Она и не подозревала, в какой рабской зависимости от родителей находится ее муж, причем не только на работе, что было естественно, но и дома. Если Селия говорила, что хочет их видеть, никакие отговорки не принимались. Если она устраивала прием, Джайлз и Хелена, как и остальные члены семьи, были обязаны ей помогать. Исключение составляла Барти, которая, похоже, вытребовала себе свободу.
Мало-помалу Хелена перестала восхищаться Барти и начала ее ненавидеть. Оливер явно обожал эту девчонку. У нее была своя машина – наверняка подарок его и Селии, когда она завоевала какое-то там высокое место в Оксфорде. Конечно, это было целиком их личное дело, и все же… В издательстве эта Барти, видите ли, занималась очень важной работой. У нее даже был свой круг авторов, с которыми она поддерживала контакты. «Разумеется, никого из крупных писателей там нет», – поспешно добавил Джайлз, рассказывая жене об этом. А сам он становился все раздраженнее и все чаще занимал оборонительную позицию. Иногда в течение всего ужина он сидел, не вымолвив ни слова, потому что у него было дурное настроение. Очень часто Хелена заставала его глядящим в окно. Лицо у него было угрюмым, а на ее вопрос, не случилось ли чего, он поспешно отвечал, что ей показалось. Такое поведение мужа всерьез обижало и задевало Хелену. Люди не для того вступают в брак, чтобы носить неприятности в себе и отмалчиваться.
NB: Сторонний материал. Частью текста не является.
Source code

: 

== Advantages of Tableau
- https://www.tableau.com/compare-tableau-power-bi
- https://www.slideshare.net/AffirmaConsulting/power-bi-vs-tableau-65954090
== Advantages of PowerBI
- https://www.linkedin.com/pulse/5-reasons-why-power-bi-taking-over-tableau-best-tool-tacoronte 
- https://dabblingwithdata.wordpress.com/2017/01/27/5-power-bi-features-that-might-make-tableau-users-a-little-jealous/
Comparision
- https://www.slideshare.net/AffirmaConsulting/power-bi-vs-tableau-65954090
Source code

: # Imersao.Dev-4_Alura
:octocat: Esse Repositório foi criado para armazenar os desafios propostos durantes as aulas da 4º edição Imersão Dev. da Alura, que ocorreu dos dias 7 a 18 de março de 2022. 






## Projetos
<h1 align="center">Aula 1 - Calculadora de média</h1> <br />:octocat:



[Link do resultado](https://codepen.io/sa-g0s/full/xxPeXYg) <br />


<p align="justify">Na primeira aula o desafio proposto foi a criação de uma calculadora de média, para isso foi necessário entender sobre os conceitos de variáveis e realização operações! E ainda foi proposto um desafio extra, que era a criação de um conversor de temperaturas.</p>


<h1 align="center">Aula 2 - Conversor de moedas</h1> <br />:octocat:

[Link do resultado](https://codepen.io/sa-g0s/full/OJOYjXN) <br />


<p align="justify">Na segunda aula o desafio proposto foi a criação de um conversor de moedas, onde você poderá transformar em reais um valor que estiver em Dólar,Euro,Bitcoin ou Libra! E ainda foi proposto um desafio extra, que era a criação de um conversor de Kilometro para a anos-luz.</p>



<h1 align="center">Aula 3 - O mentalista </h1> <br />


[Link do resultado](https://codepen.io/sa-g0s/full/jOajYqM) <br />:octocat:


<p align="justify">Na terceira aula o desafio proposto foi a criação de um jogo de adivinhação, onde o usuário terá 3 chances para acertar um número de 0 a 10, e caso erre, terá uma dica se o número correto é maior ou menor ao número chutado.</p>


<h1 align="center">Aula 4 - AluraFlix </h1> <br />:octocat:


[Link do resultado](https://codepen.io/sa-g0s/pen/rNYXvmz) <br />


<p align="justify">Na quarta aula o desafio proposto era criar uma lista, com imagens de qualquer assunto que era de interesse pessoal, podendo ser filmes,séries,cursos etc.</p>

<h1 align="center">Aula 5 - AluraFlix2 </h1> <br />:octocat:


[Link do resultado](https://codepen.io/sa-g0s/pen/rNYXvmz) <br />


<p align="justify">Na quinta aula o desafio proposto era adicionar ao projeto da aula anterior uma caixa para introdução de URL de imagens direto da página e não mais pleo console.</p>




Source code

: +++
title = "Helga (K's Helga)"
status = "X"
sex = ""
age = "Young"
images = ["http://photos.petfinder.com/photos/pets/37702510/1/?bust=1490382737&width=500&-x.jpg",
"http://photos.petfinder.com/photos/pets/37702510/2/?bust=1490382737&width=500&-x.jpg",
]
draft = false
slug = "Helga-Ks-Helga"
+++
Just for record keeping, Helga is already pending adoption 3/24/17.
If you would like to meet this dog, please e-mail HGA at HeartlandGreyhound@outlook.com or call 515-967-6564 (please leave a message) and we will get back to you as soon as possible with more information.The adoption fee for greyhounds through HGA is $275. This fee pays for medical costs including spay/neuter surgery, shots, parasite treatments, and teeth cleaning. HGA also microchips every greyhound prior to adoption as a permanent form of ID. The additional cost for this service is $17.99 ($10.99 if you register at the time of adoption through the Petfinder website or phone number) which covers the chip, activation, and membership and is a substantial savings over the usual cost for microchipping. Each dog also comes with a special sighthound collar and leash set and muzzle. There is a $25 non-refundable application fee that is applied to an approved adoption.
Хелене не понадобилось много времени, чтобы понять: Селия относится к Джайлзу совсем не так, как должна бы относиться. С нею самой Селия обращалась так, словно Хелена была дурочкой. Это особенно злило Хелену. Пусть она не училась в университете и не получила степень – Хелена боялась, что при очередном упоминании об успехах Барти не выдержит и накричит на свекровь, – но была исключительно хорошо начитана и следила за новинками современной литературы. Однако стоило Хелене попытаться заговорить с Селией о какой-нибудь книге, как та бросала на нее взгляд, полный холодного изумления. Взгляд, красноречиво говоривший, что мнения и воззрения Хелены не обладают ни малейшей ценностью.
К моменту первой годовщины их свадьбы Хелена была не то чтобы несчастной, но далеко не счастливой. Она не могла способствовать успеху Джайлза, и это ее угнетало. Его позиция вызывала у нее постоянное недовольство и возмущение. Из всех Литтонов, пожалуй, только Кит был с ней искренен и дружелюбен. Но Кит учился в закрытой школе и дома бывал нечасто. А тут еще ребенок. Точнее, его отсутствие. Разумеется, Хелена не хотела забеременеть вскоре после свадьбы. Это было бы глупо, и она очень тщательно применяла противозачаточные средства. Однако после Рождества она решила, что, пожалуй, пора обзаводиться первенцем. Хелена перестала предохраняться, но ничего не происходило. Месяц за месяцем. Она продолжала свои усилия забеременеть, но месячные приходили регулярно. Когда у них с Джайлзом бывало это, она чувствовала себя более подавленной и напряженной. Наверное, она потому и не беременеет, что это у них по-прежнему далеко от идеала. Хелене было не с кем поделиться своими бедами. Однажды, будучи в гостях у подруги, она не выдержала и расплакалась. Подруга посоветовала ей сходить к женщине-гинекологу, у которой наблюдалась сама.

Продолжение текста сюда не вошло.